BEGIN Dataset

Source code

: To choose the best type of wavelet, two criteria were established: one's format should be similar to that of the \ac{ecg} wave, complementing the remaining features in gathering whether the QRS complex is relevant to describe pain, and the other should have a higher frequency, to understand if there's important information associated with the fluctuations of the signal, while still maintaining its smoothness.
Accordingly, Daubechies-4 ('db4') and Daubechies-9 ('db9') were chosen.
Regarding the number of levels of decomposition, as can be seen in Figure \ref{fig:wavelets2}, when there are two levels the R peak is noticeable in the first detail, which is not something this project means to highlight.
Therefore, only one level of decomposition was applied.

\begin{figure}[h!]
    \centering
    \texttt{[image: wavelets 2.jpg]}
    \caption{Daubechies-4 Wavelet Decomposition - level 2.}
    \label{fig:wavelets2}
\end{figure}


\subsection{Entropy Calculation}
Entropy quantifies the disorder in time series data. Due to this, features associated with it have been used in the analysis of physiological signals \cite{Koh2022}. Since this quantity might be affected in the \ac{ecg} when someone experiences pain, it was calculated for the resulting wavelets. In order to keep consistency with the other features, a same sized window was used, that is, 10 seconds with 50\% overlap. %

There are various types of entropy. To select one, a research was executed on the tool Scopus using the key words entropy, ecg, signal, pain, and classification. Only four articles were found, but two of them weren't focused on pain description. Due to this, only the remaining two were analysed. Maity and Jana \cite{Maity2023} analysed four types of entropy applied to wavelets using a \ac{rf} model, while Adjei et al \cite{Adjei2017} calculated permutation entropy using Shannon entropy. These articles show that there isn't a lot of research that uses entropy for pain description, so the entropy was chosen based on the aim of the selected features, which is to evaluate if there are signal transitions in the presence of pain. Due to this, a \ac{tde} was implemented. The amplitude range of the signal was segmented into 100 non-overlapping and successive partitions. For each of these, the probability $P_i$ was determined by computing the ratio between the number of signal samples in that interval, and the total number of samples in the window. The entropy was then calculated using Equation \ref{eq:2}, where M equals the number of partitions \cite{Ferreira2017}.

END Dataset
BEGIN Dataset

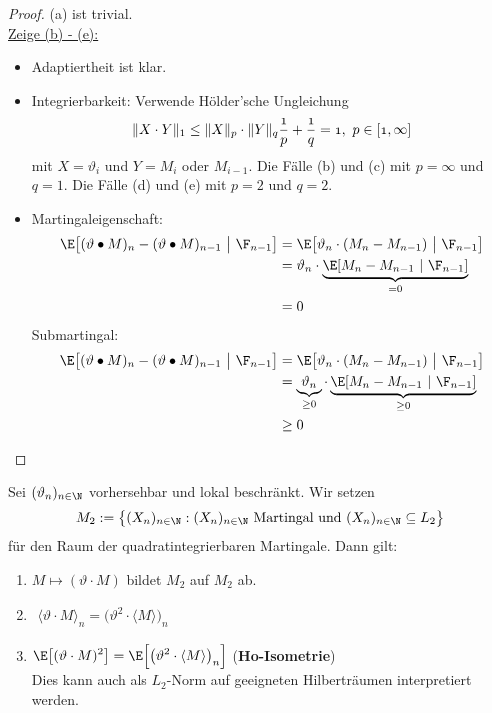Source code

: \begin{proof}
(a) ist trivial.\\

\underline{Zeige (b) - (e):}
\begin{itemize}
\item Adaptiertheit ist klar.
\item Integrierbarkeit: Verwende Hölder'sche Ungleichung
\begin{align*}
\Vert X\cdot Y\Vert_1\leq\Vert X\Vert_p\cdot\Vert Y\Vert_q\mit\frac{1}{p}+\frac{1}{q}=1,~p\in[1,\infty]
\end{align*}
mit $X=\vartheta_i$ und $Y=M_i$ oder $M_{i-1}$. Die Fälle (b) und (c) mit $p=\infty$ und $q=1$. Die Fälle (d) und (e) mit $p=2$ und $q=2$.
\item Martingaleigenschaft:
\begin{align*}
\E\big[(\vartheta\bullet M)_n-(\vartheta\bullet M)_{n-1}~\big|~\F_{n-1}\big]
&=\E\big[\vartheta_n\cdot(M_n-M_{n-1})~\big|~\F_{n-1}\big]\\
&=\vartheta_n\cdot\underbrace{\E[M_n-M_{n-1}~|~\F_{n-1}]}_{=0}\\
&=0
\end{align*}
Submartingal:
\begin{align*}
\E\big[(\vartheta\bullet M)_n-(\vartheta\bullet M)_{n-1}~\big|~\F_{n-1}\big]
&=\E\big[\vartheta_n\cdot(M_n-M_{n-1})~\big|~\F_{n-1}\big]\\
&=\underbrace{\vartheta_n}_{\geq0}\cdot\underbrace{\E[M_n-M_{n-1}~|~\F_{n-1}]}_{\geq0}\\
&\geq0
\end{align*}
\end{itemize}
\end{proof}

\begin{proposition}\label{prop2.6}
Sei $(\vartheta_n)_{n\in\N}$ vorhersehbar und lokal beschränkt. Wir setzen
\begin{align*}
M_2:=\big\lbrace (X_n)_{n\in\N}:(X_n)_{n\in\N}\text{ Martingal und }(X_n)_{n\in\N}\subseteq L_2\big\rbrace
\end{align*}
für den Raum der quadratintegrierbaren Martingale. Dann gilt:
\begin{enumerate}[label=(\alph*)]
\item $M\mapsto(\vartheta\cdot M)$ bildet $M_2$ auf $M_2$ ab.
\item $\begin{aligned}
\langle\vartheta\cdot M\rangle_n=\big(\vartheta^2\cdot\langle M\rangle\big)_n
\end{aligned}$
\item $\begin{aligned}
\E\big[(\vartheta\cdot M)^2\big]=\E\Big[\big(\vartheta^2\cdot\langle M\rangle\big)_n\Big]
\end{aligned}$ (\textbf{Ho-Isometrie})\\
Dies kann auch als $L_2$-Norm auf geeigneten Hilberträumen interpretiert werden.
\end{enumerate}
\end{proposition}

END Dataset
BEGIN Dataset

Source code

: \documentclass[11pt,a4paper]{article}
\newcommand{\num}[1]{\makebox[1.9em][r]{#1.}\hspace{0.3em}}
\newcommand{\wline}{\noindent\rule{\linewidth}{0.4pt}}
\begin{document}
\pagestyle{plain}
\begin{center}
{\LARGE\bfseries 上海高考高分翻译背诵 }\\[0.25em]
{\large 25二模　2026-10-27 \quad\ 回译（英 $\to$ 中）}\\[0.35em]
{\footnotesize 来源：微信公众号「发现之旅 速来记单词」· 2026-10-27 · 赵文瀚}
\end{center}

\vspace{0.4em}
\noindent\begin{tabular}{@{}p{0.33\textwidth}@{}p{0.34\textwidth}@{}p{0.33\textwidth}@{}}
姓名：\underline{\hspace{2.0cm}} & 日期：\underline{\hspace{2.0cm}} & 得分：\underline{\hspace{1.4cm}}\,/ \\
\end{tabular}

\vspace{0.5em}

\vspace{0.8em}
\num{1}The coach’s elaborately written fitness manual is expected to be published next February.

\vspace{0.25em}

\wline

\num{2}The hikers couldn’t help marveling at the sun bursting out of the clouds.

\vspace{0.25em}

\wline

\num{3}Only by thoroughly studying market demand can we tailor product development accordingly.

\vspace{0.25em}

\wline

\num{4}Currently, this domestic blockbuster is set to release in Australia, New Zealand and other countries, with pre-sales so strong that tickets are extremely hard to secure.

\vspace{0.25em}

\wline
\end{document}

END Dataset

| What is required |
Go through the entries above and report every line in which the word "proposition" appears.

| Task answer |
\begin{proposition}\label{prop2.6}
\end{proposition}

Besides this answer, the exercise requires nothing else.